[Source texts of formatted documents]
▬▬▬▬▬▬

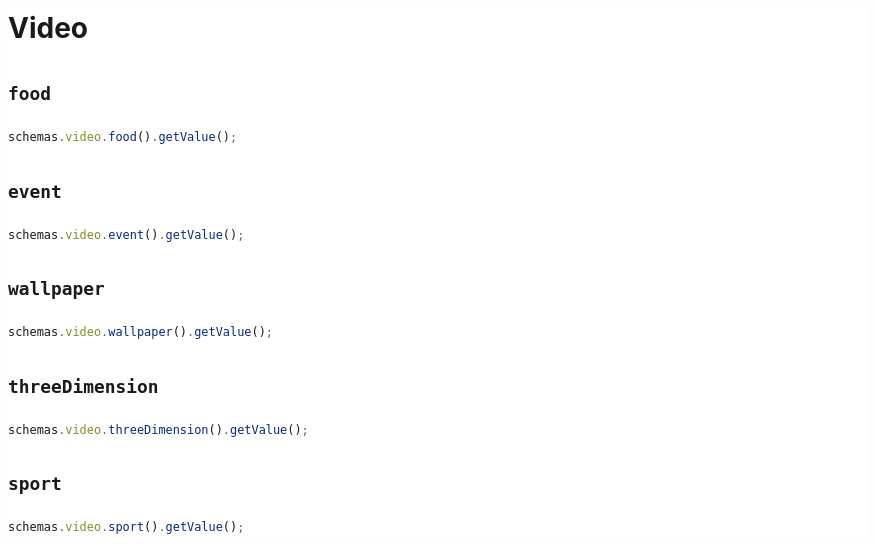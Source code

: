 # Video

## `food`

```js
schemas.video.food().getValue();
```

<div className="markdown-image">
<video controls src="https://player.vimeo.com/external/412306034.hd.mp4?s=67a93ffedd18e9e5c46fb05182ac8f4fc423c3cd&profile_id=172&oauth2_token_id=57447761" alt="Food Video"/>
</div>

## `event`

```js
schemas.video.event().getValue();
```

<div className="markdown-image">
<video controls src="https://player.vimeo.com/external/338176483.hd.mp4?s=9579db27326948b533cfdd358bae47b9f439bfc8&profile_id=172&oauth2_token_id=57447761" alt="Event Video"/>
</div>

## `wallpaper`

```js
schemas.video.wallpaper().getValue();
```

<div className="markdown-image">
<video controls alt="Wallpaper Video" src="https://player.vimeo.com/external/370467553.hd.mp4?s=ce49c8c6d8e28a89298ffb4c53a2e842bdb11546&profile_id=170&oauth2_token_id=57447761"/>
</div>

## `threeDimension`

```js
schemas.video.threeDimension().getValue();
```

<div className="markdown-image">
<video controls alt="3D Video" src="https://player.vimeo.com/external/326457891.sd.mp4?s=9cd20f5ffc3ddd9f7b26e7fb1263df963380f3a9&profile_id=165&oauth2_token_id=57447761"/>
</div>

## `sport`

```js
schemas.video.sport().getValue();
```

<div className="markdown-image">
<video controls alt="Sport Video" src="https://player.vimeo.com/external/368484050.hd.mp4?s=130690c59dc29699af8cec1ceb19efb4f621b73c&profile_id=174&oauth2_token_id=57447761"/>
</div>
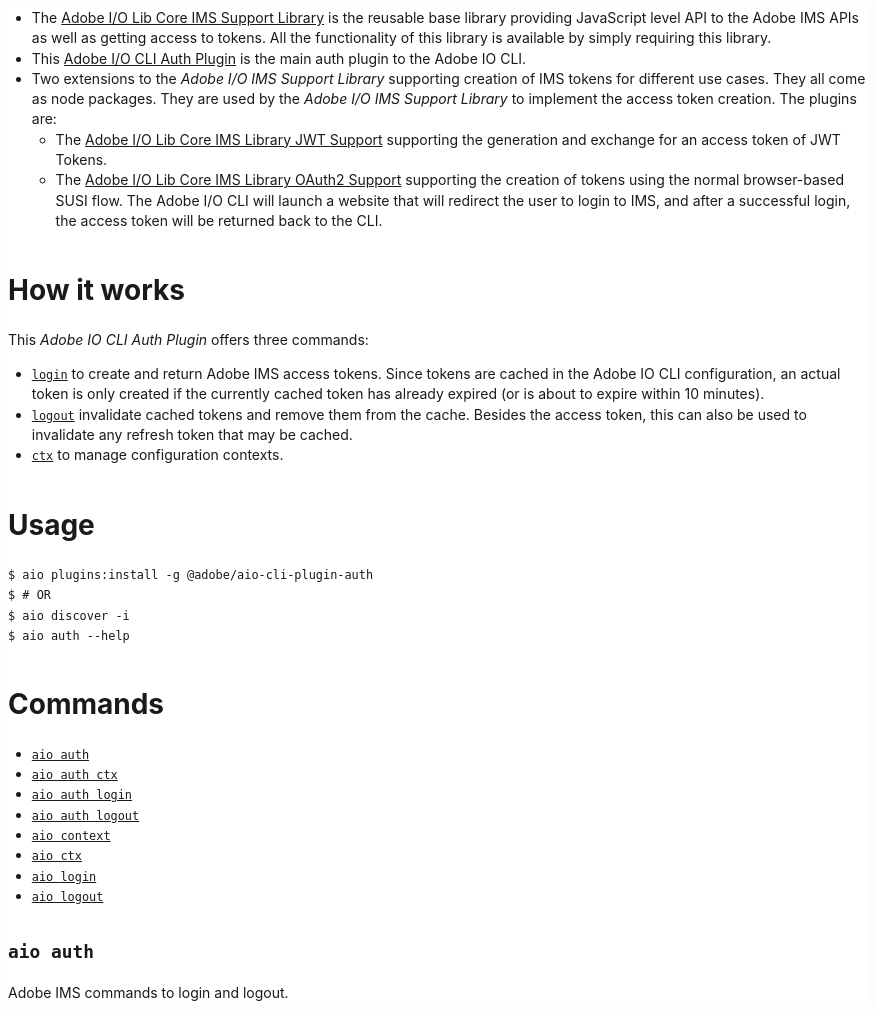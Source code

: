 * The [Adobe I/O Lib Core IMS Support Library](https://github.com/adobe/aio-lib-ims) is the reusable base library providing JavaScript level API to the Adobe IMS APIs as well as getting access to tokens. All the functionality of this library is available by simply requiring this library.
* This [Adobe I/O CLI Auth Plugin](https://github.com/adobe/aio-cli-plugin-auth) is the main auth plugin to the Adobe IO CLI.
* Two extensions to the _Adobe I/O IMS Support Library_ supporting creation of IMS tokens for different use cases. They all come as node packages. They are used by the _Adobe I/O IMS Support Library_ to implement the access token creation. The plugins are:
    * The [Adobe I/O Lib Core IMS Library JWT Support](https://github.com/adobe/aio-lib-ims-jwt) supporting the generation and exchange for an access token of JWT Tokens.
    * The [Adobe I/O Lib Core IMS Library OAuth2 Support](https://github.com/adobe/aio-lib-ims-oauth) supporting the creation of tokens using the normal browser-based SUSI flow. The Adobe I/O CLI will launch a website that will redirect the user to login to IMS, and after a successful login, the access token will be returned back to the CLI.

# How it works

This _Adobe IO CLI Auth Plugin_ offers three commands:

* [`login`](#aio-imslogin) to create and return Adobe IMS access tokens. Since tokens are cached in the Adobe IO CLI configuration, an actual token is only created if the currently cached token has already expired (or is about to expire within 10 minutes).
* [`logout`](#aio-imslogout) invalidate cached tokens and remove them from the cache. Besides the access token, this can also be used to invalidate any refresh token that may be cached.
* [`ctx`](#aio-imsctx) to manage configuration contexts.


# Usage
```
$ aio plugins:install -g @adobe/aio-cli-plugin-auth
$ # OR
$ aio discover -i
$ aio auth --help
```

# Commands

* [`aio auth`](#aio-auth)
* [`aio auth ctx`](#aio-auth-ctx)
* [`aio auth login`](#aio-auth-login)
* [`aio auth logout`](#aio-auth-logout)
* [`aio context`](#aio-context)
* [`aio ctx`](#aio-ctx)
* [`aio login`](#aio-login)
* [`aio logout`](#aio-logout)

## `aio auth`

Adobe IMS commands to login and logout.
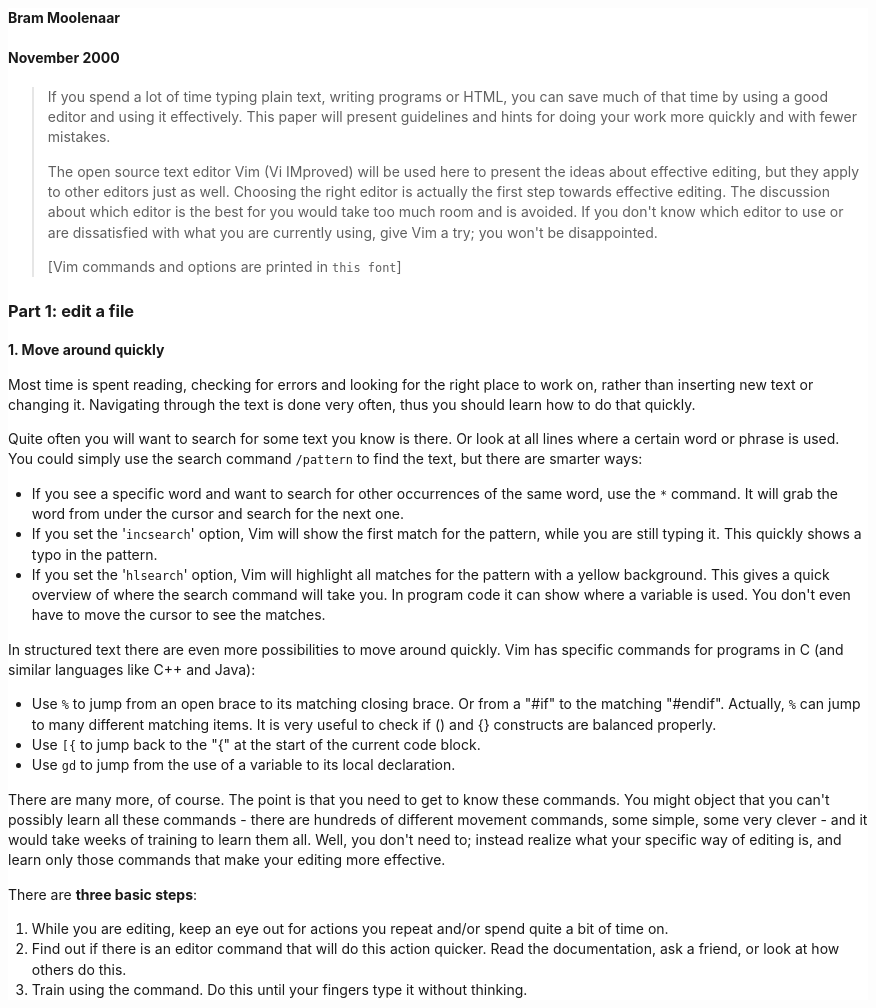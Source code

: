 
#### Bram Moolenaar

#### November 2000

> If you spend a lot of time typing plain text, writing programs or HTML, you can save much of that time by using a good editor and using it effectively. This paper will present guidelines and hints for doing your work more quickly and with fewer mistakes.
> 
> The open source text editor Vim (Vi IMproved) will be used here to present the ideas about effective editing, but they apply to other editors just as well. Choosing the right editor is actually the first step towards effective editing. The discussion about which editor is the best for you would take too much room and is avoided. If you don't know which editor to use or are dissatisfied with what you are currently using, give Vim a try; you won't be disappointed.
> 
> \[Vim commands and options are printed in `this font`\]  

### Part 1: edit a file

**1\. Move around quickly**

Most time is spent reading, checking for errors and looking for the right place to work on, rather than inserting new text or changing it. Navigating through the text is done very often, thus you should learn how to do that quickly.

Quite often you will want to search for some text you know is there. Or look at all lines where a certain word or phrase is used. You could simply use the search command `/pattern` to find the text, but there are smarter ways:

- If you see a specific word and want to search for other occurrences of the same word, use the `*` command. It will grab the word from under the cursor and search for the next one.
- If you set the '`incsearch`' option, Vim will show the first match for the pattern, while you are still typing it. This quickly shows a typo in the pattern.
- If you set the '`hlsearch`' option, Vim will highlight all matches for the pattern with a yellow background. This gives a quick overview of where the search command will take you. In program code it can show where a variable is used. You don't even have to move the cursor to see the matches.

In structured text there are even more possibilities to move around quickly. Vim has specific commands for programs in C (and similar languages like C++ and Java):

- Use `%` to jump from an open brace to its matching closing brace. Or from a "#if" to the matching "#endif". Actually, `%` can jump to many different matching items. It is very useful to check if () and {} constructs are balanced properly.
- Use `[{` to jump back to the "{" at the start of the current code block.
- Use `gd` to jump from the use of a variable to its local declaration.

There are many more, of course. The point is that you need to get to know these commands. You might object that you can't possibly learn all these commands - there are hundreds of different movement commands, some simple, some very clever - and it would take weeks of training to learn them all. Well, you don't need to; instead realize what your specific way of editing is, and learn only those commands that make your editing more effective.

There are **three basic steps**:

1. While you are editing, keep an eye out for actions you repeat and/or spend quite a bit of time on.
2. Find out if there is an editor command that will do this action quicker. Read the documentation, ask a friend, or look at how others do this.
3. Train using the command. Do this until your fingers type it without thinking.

▬▬▬▬▬▬

*EXERCISE DETAILS:* Look above for the line with "2. Find out", then copy it and each later line exactly, stopping at the last line of the records.

*SOLVED EXERCISE:*
2. Find out if there is an editor command that will do this action quicker. Read the documentation, ask a friend, or look at how others do this.
3. Train using the command. Do this until your fingers type it without thinking.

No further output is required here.